▶ _Your instructions_:
Print all records exactly, leaving nothing out.

[Opening Material for the task section]

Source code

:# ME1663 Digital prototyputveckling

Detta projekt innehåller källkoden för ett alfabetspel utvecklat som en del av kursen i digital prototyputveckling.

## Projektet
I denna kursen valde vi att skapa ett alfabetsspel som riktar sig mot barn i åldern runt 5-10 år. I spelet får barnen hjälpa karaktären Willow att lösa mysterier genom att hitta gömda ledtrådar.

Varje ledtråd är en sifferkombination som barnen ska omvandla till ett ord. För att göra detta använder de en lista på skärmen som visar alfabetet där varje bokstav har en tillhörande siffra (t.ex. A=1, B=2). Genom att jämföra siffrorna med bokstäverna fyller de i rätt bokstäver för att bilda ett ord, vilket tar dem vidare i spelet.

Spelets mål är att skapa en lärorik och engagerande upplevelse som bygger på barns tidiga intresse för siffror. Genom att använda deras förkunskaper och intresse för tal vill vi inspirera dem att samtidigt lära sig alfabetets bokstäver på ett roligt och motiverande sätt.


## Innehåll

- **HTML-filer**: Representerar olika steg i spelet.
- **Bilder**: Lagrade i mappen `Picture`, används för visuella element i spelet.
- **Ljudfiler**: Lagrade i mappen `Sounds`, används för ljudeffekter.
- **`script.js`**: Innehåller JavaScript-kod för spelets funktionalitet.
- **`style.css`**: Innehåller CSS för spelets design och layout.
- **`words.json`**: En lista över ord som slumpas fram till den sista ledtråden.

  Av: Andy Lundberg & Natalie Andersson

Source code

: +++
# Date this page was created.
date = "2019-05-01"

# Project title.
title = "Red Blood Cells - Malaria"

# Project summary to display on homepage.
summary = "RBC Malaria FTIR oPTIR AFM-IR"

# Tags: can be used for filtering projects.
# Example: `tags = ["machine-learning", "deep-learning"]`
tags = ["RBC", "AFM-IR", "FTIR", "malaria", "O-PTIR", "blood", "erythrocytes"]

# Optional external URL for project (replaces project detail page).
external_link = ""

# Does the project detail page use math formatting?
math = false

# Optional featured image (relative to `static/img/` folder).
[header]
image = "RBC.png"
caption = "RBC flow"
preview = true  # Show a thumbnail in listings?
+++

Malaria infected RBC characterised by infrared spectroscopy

[Closing Material for the task section]

▶ _Solution_:
Source code

:# ME1663 Digital prototyputveckling

Detta projekt innehåller källkoden för ett alfabetspel utvecklat som en del av kursen i digital prototyputveckling.

## Projektet
I denna kursen valde vi att skapa ett alfabetsspel som riktar sig mot barn i åldern runt 5-10 år. I spelet får barnen hjälpa karaktären Willow att lösa mysterier genom att hitta gömda ledtrådar.

Varje ledtråd är en sifferkombination som barnen ska omvandla till ett ord. För att göra detta använder de en lista på skärmen som visar alfabetet där varje bokstav har en tillhörande siffra (t.ex. A=1, B=2). Genom att jämföra siffrorna med bokstäverna fyller de i rätt bokstäver för att bilda ett ord, vilket tar dem vidare i spelet.

Spelets mål är att skapa en lärorik och engagerande upplevelse som bygger på barns tidiga intresse för siffror. Genom att använda deras förkunskaper och intresse för tal vill vi inspirera dem att samtidigt lära sig alfabetets bokstäver på ett roligt och motiverande sätt.


## Innehåll

- **HTML-filer**: Representerar olika steg i spelet.
- **Bilder**: Lagrade i mappen `Picture`, används för visuella element i spelet.
- **Ljudfiler**: Lagrade i mappen `Sounds`, används för ljudeffekter.
- **`script.js`**: Innehåller JavaScript-kod för spelets funktionalitet.
- **`style.css`**: Innehåller CSS för spelets design och layout.
- **`words.json`**: En lista över ord som slumpas fram till den sista ledtråden.

  Av: Andy Lundberg & Natalie Andersson

Source code

: +++
# Date this page was created.
date = "2019-05-01"

# Project title.
title = "Red Blood Cells - Malaria"

# Project summary to display on homepage.
summary = "RBC Malaria FTIR oPTIR AFM-IR"

# Tags: can be used for filtering projects.
# Example: `tags = ["machine-learning", "deep-learning"]`
tags = ["RBC", "AFM-IR", "FTIR", "malaria", "O-PTIR", "blood", "erythrocytes"]

# Optional external URL for project (replaces project detail page).
external_link = ""

# Does the project detail page use math formatting?
math = false

# Optional featured image (relative to `static/img/` folder).
[header]
image = "RBC.png"
caption = "RBC flow"
preview = true  # Show a thumbnail in listings?
+++

Malaria infected RBC characterised by infrared spectroscopy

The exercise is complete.